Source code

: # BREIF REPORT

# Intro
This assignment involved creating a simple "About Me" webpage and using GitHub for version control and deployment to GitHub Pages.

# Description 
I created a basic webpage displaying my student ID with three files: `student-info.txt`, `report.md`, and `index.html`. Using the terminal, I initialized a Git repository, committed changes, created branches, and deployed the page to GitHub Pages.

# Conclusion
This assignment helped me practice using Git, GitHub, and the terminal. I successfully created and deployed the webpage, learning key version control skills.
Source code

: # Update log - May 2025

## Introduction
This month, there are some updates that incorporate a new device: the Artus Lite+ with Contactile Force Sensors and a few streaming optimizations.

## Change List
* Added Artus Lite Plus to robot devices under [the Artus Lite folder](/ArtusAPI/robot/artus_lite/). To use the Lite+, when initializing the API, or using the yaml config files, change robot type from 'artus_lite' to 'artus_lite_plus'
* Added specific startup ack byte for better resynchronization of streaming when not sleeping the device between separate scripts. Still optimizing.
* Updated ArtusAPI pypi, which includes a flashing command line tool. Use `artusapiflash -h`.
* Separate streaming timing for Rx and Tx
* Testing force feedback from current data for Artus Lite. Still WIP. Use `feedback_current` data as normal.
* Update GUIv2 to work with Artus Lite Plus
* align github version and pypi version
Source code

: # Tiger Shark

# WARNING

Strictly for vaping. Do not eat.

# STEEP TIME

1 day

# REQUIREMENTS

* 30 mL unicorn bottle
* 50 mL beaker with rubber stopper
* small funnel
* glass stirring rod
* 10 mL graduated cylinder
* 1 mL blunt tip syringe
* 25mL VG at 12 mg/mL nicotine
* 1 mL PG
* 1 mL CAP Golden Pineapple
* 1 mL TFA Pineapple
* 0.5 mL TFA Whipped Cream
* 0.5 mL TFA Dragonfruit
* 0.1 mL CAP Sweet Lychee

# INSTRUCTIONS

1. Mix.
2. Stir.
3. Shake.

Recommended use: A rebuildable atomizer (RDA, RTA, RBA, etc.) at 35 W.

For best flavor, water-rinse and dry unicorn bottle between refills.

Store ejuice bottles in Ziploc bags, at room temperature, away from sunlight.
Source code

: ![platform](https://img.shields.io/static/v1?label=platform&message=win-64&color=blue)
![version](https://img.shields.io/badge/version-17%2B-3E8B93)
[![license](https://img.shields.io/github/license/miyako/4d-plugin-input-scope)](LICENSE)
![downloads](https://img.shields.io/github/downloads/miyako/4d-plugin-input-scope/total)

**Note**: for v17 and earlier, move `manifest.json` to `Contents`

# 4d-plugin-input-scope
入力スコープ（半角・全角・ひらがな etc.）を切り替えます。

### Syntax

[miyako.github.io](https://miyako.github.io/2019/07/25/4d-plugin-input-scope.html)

■ ■ ■ ■

**Directions:** Begin with the first line of the listing and copy exactly through the line that contains "This month, there", please, keeping both ends and leaving out everything after.

**Exercise output:**
Source code

: # BREIF REPORT

# Intro
This assignment involved creating a simple "About Me" webpage and using GitHub for version control and deployment to GitHub Pages.

# Description 
I created a basic webpage displaying my student ID with three files: `student-info.txt`, `report.md`, and `index.html`. Using the terminal, I initialized a Git repository, committed changes, created branches, and deployed the page to GitHub Pages.

# Conclusion
This assignment helped me practice using Git, GitHub, and the terminal. I successfully created and deployed the webpage, learning key version control skills.
Source code

: # Update log - May 2025

## Introduction
This month, there are some updates that incorporate a new device: the Artus Lite+ with Contactile Force Sensors and a few streaming optimizations.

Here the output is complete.